Epic Games is cutting more than 1,000 jobs after a sharp decline in Fortnite usage left the company spending far beyond what it was bringing in, according to comments shared by chief executive Tim Sweeney with employees on Tuesday, March 24. The move marks one of the most significant rounds of layoffs in the gaming sector this year and signals a major financial reset at the company behind one of the world’s best-known video game franchises.
The decision is especially striking because Fortnite has been more than just a successful title for Epic Games. It has served as the company’s biggest traffic engine, one of its strongest revenue pillars, and a central part of its broader entertainment and creator ecosystem. But once player usage began to fall in 2025, the economics behind that model became much harder to sustain.
In his message to staff, Sweeney said Epic had been spending “significantly more than we’re making” since Fortnite usage started to decline last year. That line captures the seriousness of the company’s position. This was not framed as a small operational adjustment or a temporary trim. It was presented as a response to a widening gap between costs and revenue, driven by weakening engagement in Epic’s flagship game.
Fortnite slowdown hits the company’s core business
Fortnite has been one of the defining digital entertainment products of the last decade, blending gaming, online community, live events, creator tools and branded collaborations in a way few other titles have matched. For years, that gave Epic a powerful commercial base. But the company is now facing the downside of relying so heavily on one dominant hit.
Once usage began to slide in 2025, Epic’s financial pressure appears to have intensified quickly. Lower player engagement can affect everything tied to a live-service title, from in-game purchases and seasonal participation to brand partnerships, creator activity and broader expectations around future growth. When that happens, a company built around scale can suddenly find that its spending levels no longer match demand.
The layoffs suggest Epic now sees that mismatch as serious enough to require sweeping action. Cutting more than 1,000 roles is not a marginal change. It is a sign that the company believes the fall in Fortnite activity is meaningful enough to reshape its operating structure.
More than $500 million in savings targeted
The job cuts are only one piece of Epic’s wider cost-reduction plan. Sweeney said the layoffs, together with more than $500 million in savings from other measures, would help reduce the company’s costs.

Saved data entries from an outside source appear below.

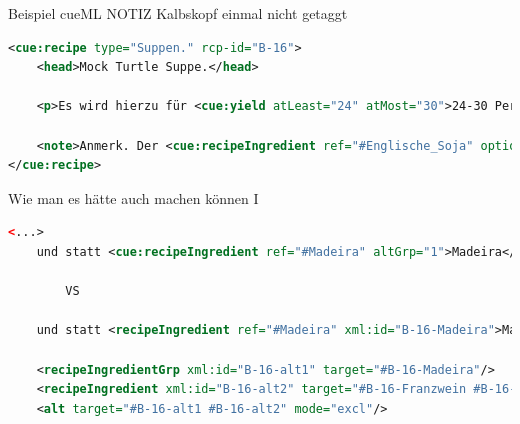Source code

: \documentclass[12pt]{beamer}
\begin{document}
\begin{frame}[fragile]{Beispiel cueML}
NOTIZ Kalbskopf einmal nicht getaggt
	\begin{lstlisting}[language=XML]
<cue:recipe type="Suppen." rcp-id="B-16">
	<head>Mock Turtle Suppe.</head>
	
	<p>Es wird hierzu für <cue:yield atLeast="24" atMost="30">24-30 Personen</cue:yield> eine kräftige <ref target="#Bouillon">Bouillon</ref> von 8-10 Pfund <cue:recipeIngredient ref="#Rindkochfleisch" atLeast="8" atMost="10" unit="Pfund">Rindfleisch</cue:recipeIngredient> mit <cue:recipeIngredient ref="#Wurzelwerk">Wurzelwerk </cue:recipeIngredient> gekocht. [...]</p>
	
	<note>Anmerk. Der <cue:recipeIngredient ref="#Englische_Soja" optional="True">Soja</cue:recipeIngredient> macht die Suppe gewürzreicher, kann jedoch gut wegbleiben, und statt <cue:recipeIngredient ref="#Madeira" altGrp="1">Madeira</cue:recipeIngredient> kann man <cue:recipeIngredient ref="weißen_Franzwein" altGrp="2">weißen Franzwein</cue:recipeIngredient> und etwas <cue:recipeIngredient ref="#Rum" altGrp="2" quantity="etwas">Rum</cue:recipeIngredient> nehmen<cue:alt target="1 2"/>. Sowohl die Bouillon als Kalbskopf können schon am vorhergehenden Tage, ohne Nachtheil der Suppe, gekocht werden.</note>
</cue:recipe>
	\end{lstlisting}
\end{frame}

\begin{frame}[fragile]{Wie man es hätte auch machen können I}
	\begin{lstlisting}[language=XML]
	<...>
	und statt <cue:recipeIngredient ref="#Madeira" altGrp="1">Madeira</cue:recipeIngredient> kann man <cue:recipeIngredient ref="weißen_Franzwein" altGrp="2">weißen Franzwein</cue:recipeIngredient> und etwas <cue:recipeIngredient ref="#Rum" altGrp="2" quantity="etwas">Rum</cue:recipeIngredient> nehmen <cue:alt target="1 2"/>.
	
		VS
	
	und statt <recipeIngredient ref="#Madeira" xml:id="B-16-Madeira">Madeira</recipeIngredient> kann man <recipeIngredient ref="weißen_Franzwein" xml:id="B-16-Franzwein">weißen Franzwein</recipeIngredient> und etwas <recipeIngredient ref="#Rum" xml:id="B-16-Rum">Rum</recipeIngredient> nehmen. Sowohl die Bouillon als Kalbskopf können schon am vorhergehenden Tage, ohne Nachtheil der Suppe, gekocht werden.
	
	<recipeIngredientGrp xml:id="B-16-alt1" target="#B-16-Madeira"/>
	<recipeIngredient xml:id="B-16-alt2" target="#B-16-Franzwein #B-16-Rum"/>
	<alt target="#B-16-alt1 #B-16-alt2" mode="excl"/>
	\end{lstlisting}
\end{frame}
\end{document}
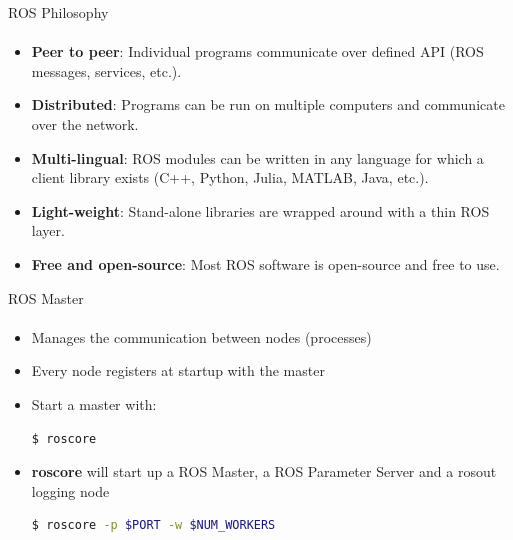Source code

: \documentclass[aspectratio=169]{beamer}
\begin{document}
\begin{frame}{ROS Philosophy}
	\framesubtitle{}
	\begin{itemize}
		
		\item \textbf{Peer to peer}: Individual programs communicate over defined API (ROS messages, services, etc.).
		\item \textbf{Distributed}: Programs can be run on multiple computers and communicate over the network.
		\item \textbf{Multi-lingual}: ROS modules can be written in any language for which a client library exists (C++, Python, Julia, MATLAB, Java, etc.).
		\item \textbf{Light-weight}: Stand-alone libraries are wrapped around with a thin ROS layer.
		\item \textbf{Free and open-source}: Most ROS software is open-source and free to use.

	\end{itemize}
\end{frame}


\begin{frame}[fragile]{ROS Master}
	\framesubtitle{ }
	\begin{minipage}{0.6\textwidth}
    \begin{itemize}
        \item Manages the communication between nodes (processes)
        \item Every node registers at startup with the master
    \end{itemize}
	
	\vspace{0.3in}

	\begin{itemize}
		\item Start a master with:

		\begin{lstlisting}[language=bash]
	$ roscore
		\end{lstlisting}

		\item \textbf{roscore} will start up a ROS Master, a ROS Parameter Server and a rosout logging node
		
		\begin{lstlisting}[language=bash]
	$ roscore -p $PORT -w $NUM_WORKERS
		\end{lstlisting}
		\end{itemize}

	\end{minipage}
	\begin{minipage}{0.4\textwidth}
		
	\end{minipage}
\end{frame}
\end{document}
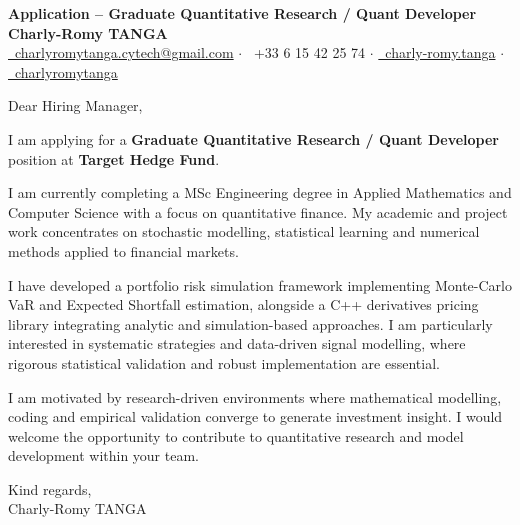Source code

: \documentclass[10pt, letterpaper]{article}
\newcommand{\targetCompany}{Target Hedge Fund}
\newcommand{\targetRole}{Graduate Quantitative Research / Quant Developer}
\begin{document}
\begin{center}
    \textbf{\LARGE Application -- \targetRole{}} \\[0.2cm]
    \textbf{\large Charly-Romy TANGA} \\[0.2cm]
    \href{mailto:charlyromytanga.cytech@gmail.com}{\faEnvelope\ charlyromytanga.cytech@gmail.com}
    \quad$\cdot$\quad
    \faPhone\ +33 6 15 42 25 74
    \quad$\cdot$\quad
    \href{https://www.linkedin.com/in/charly-romy-tanga}{\faLinkedin\ charly-romy.tanga}
    \quad$\cdot$\quad
    \href{https://github.com/charlyromytanga}{\faGithub\ charlyromytanga}
\end{center}

Dear Hiring Manager,

I am applying for a \textbf{\targetRole{}} position at \textbf{\targetCompany{}}.

I am currently completing a MSc Engineering degree in Applied Mathematics and Computer Science with a focus on quantitative finance. My academic and project work concentrates on stochastic modelling, statistical learning and numerical methods applied to financial markets.

I have developed a portfolio risk simulation framework implementing Monte-Carlo VaR and Expected Shortfall estimation, alongside a C++ derivatives pricing library integrating analytic and simulation-based approaches. I am particularly interested in systematic strategies and data-driven signal modelling, where rigorous statistical validation and robust implementation are essential.

I am motivated by research-driven environments where mathematical modelling, coding and empirical validation converge to generate investment insight. I would welcome the opportunity to contribute to quantitative research and model development within your team.

Kind regards,\\
Charly-Romy TANGA
\end{document}
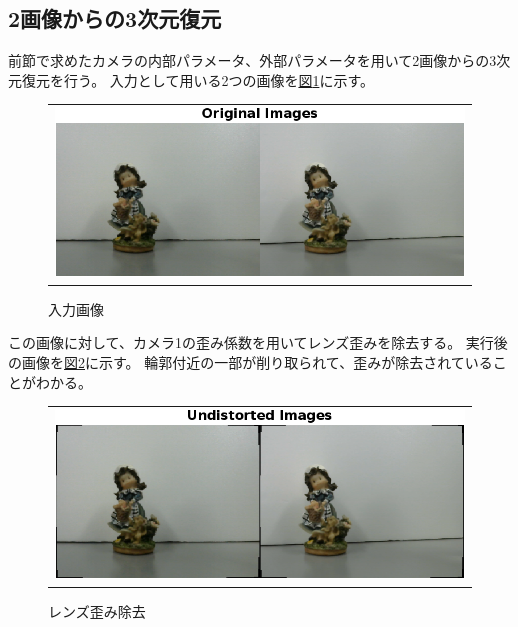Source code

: \documentclass[]{jarticle}          %
\begin{document}
\subsection{2画像からの3次元復元}
前節で求めたカメラの内部パラメータ、外部パラメータを用いて2画像からの3次元復元を行う。
入力として用いる2つの画像を\hyperref[four]{図\ref{four}}に示す。
\begin{figure}[!ht]
  \begin{center}
    \begin{tabular}{c}
      \includegraphics[keepaspectratio, scale=1.0]{figures/1.png}\\
    \end{tabular}
  \end{center}
  \caption{入力画像}
  \label{four}
\end{figure}
\newline
この画像に対して、カメラ1の歪み係数を用いてレンズ歪みを除去する。
実行後の画像を\hyperref[five]{図\ref{five}}に示す。
輪郭付近の一部が削り取られて、歪みが除去されていることがわかる。
\begin{figure}[!ht]
  \begin{center}
    \begin{tabular}{c}
      \includegraphics[keepaspectratio, scale=1.0]{figures/2.png}\\
    \end{tabular}
  \end{center}
  \caption{レンズ歪み除去}
  \label{five}
\end{figure}
\end{document}
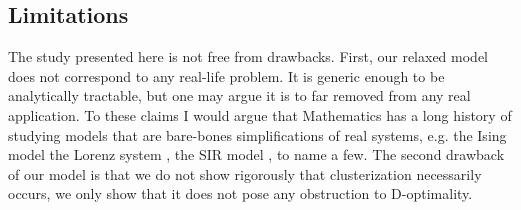 \subsection{Limitations}\label{subsec:limitations}
The study presented here is not free from drawbacks. First, our
relaxed model does not correspond to any real-life problem. It is
generic enough to be analytically tractable, but one may argue it is
to far removed from any real application. To these claims I would
argue that Mathematics has a long history of studying models that are
bare-bones simplifications of real systems, e.g. the Ising model
\cite{cipra1987} the Lorenz system \cite{brin}, the SIR model
\cite{keeling2008}, to name a few. The second drawback of our model is
that we do not show rigorously that clusterization necessarily occurs,
we only show that it does not pose any obstruction to D-optimality.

That additional savings target is expected to come from cuts to contracting, lower marketing spending, and leaving roles unfilled.
Those details matter because they show Epic is not relying on layoffs alone. The company is pulling multiple levers at the same time in an attempt to bring expenses under control. Contracting reductions point to tighter use of outside support. Marketing cuts suggest a more cautious spending approach around growth and promotion. Leaving roles unfilled signals that Epic is freezing or slowing hiring rather than immediately replacing departures across the business.
Taken together, these actions reflect a company moving away from aggressive expansion and toward discipline. They also indicate that the gap between revenue and spending was large enough to require a broader restructuring, not just a one-off workforce reduction.
As reported by Reuters, Epic linked the cost-cutting program directly to the decline in Fortnite usage and to the company’s need to lower spending after operating above its means.
A major reality check for Epic Games
Epic has long been viewed as one of the gaming industry’s boldest companies, helped by Fortnite’s global popularity and the wider influence of its game development ecosystem. That reputation made the latest announcement more jarring. A company associated with scale, ambition and cultural reach is now publicly acknowledging that its finances were under strain after usage in its biggest product softened.
The language used by Sweeney also gives the layoffs a more urgent tone. By telling employees that Epic had been spending significantly more than it was making, he was not presenting the situation as a soft slowdown. He was describing a deeper imbalance. For investors, workers and industry observers, that signals that Fortnite’s slowdown has had a direct and material impact on Epic’s internal planning.
This matters beyond one company. The gaming business has become increasingly dependent on long-running live-service models that require constant updates, marketing, support teams and content investment. That structure can work extraordinarily well while engagement remains high. But when player attention shifts, the fixed costs of maintaining those ecosystems can become a major burden.
Why this moment matters for the industry
Epic’s move is likely to be read as a warning sign across the broader games sector. It shows that even the biggest titles are not guaranteed to hold their audience forever, and that large-scale entertainment platforms can still face abrupt financial pressure when usage weakens. The company’s decision to combine layoffs with savings from contracting, marketing and unfilled roles shows how seriously management is treating the situation.
For Epic, the next chapter will depend on whether it can steady Fortnite, manage costs more effectively and keep its broader ecosystem attractive to players, creators and partners. The company still has enormous brand value and deep influence in digital entertainment. But this round of layoffs makes clear that past success is no protection when the numbers start moving in the wrong direction.
More than 1,000 jobs are being cut, more than $500 million in additional savings are being targeted, and Fortnite’s 2025 usage decline is now reshaping one of gaming’s biggest companies. That combination makes this one of the defining gaming business stories of 2026 so far.